Quelques certitudes néanmoins. Le développement des énergies renouvelables va se poursuivre et s’accélérer. Les entreprises vont devoir être plus efficaces dans leur consommation d’électricité. Elles vont aussi, comme le font déjà certaines, devoir proposer des innovations permettant de se passer des hydrocarbures, voire de certains métaux.

Les virages stratégiques imposés par le conflit actuel auront aussi vraisemblablement des impacts profonds sur les infrastructures énergétiques en Europe. Au-delà de la suspension du projet Nordstream2, la volonté de réduire la dépendance au gaz russe nécessitera ainsi d’investir dans des infrastructures permettant de traiter un flux accru de gaz naturel liquéfié.

Comment le marché réagit-il à ces évolutions ?

Les marchés donnent une prime à l’innovation décarbonée qui se traduit dans l’évolution des cours. Ainsi, en France, le titre de McPhy Energy, spécialisé dans la fabrication et la commercialisation d’équipements de production et de stockage d’hydrogène, qui valait 3 ou 4 euros en 2020 traite aujourd’hui au-dessus des 17 euros. Au-delà du strict aspect financier, cette évolution a permis à l’entreprise de lever 180 millions d’euros fin 2020 pour financer son développement, et BlackRock, l’un des plus grands gestionnaires de fonds au monde, a récemment pris plus de 10 % du capital pour le compte de ses clients, preuve de l’intérêt économique que présente la capacité à être un acteur de cette technologie.

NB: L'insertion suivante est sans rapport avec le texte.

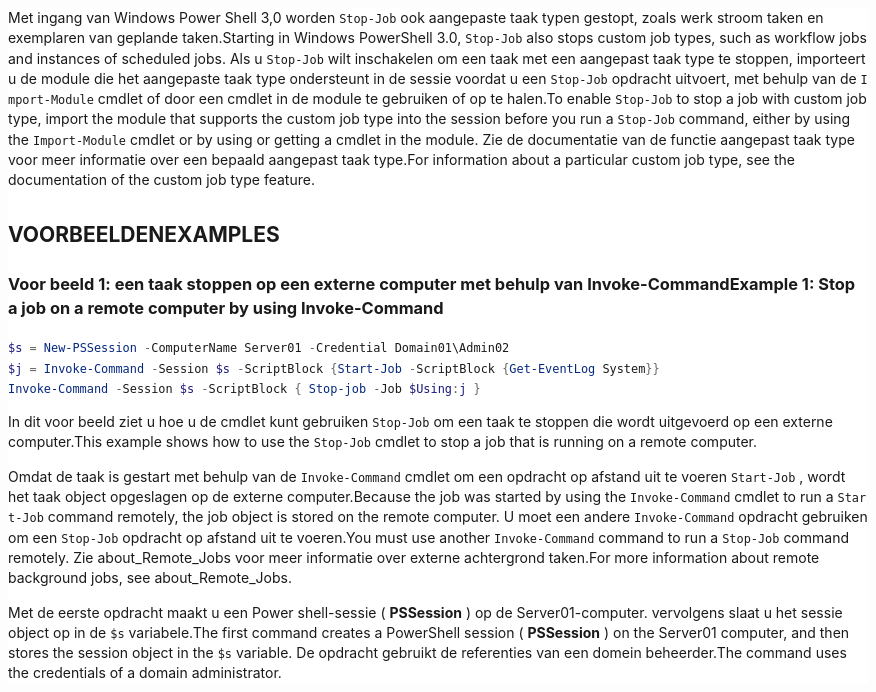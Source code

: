<span data-ttu-id="ec7b8-121">Met ingang van Windows Power Shell 3,0 worden `Stop-Job` ook aangepaste taak typen gestopt, zoals werk stroom taken en exemplaren van geplande taken.</span><span class="sxs-lookup"><span data-stu-id="ec7b8-121">Starting in Windows PowerShell 3.0, `Stop-Job` also stops custom job types, such as workflow jobs and instances of scheduled jobs.</span></span> <span data-ttu-id="ec7b8-122">Als u `Stop-Job` wilt inschakelen om een taak met een aangepast taak type te stoppen, importeert u de module die het aangepaste taak type ondersteunt in de sessie voordat u een `Stop-Job` opdracht uitvoert, met behulp van de `Import-Module` cmdlet of door een cmdlet in de module te gebruiken of op te halen.</span><span class="sxs-lookup"><span data-stu-id="ec7b8-122">To enable `Stop-Job` to stop a job with custom job type, import the module that supports the custom job type into the session before you run a `Stop-Job` command, either by using the `Import-Module` cmdlet or by using or getting a cmdlet in the module.</span></span> <span data-ttu-id="ec7b8-123">Zie de documentatie van de functie aangepast taak type voor meer informatie over een bepaald aangepast taak type.</span><span class="sxs-lookup"><span data-stu-id="ec7b8-123">For information about a particular custom job type, see the documentation of the custom job type feature.</span></span>

## <span data-ttu-id="ec7b8-124">VOORBEELDEN</span><span class="sxs-lookup"><span data-stu-id="ec7b8-124">EXAMPLES</span></span>

### <span data-ttu-id="ec7b8-125">Voor beeld 1: een taak stoppen op een externe computer met behulp van Invoke-Command</span><span class="sxs-lookup"><span data-stu-id="ec7b8-125">Example 1: Stop a job on a remote computer by using Invoke-Command</span></span>

```powershell
$s = New-PSSession -ComputerName Server01 -Credential Domain01\Admin02
$j = Invoke-Command -Session $s -ScriptBlock {Start-Job -ScriptBlock {Get-EventLog System}}
Invoke-Command -Session $s -ScriptBlock { Stop-job -Job $Using:j }
```

<span data-ttu-id="ec7b8-126">In dit voor beeld ziet u hoe u de cmdlet kunt gebruiken `Stop-Job` om een taak te stoppen die wordt uitgevoerd op een externe computer.</span><span class="sxs-lookup"><span data-stu-id="ec7b8-126">This example shows how to use the `Stop-Job` cmdlet to stop a job that is running on a remote computer.</span></span>

<span data-ttu-id="ec7b8-127">Omdat de taak is gestart met behulp van de `Invoke-Command` cmdlet om een opdracht op afstand uit te voeren `Start-Job` , wordt het taak object opgeslagen op de externe computer.</span><span class="sxs-lookup"><span data-stu-id="ec7b8-127">Because the job was started by using the `Invoke-Command` cmdlet to run a `Start-Job` command remotely, the job object is stored on the remote computer.</span></span> <span data-ttu-id="ec7b8-128">U moet een andere `Invoke-Command` opdracht gebruiken om een `Stop-Job` opdracht op afstand uit te voeren.</span><span class="sxs-lookup"><span data-stu-id="ec7b8-128">You must use another `Invoke-Command` command to run a `Stop-Job` command remotely.</span></span> <span data-ttu-id="ec7b8-129">Zie about_Remote_Jobs voor meer informatie over externe achtergrond taken.</span><span class="sxs-lookup"><span data-stu-id="ec7b8-129">For more information about remote background jobs, see about_Remote_Jobs.</span></span>

<span data-ttu-id="ec7b8-130">Met de eerste opdracht maakt u een Power shell-sessie ( **PSSession** ) op de Server01-computer. vervolgens slaat u het sessie object op in de `$s` variabele.</span><span class="sxs-lookup"><span data-stu-id="ec7b8-130">The first command creates a PowerShell session ( **PSSession** ) on the Server01 computer, and then stores the session object in the `$s` variable.</span></span> <span data-ttu-id="ec7b8-131">De opdracht gebruikt de referenties van een domein beheerder.</span><span class="sxs-lookup"><span data-stu-id="ec7b8-131">The command uses the credentials of a domain administrator.</span></span>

Du capital est ainsi mobilisé pour donner les moyens aux entreprises d’accélérer la transition énergétique. Cette évolution est indispensable pour assurer à la fois la décarbonation de l’économie européenne, et une autonomie suffisante vis-à-vis de fournisseurs de matières premières extérieurs à l’Union.

Évidemment, l’innovation des acteurs privés ne peut pas tout, et un enjeu important va résider, pour les mois et les années qui viennent, dans la capacité des États membres et de l’Union à prolonger malgré les frictions inévitables la stratégie d’autonomie dont la crise actuelle a révélé l’absolue nécessité.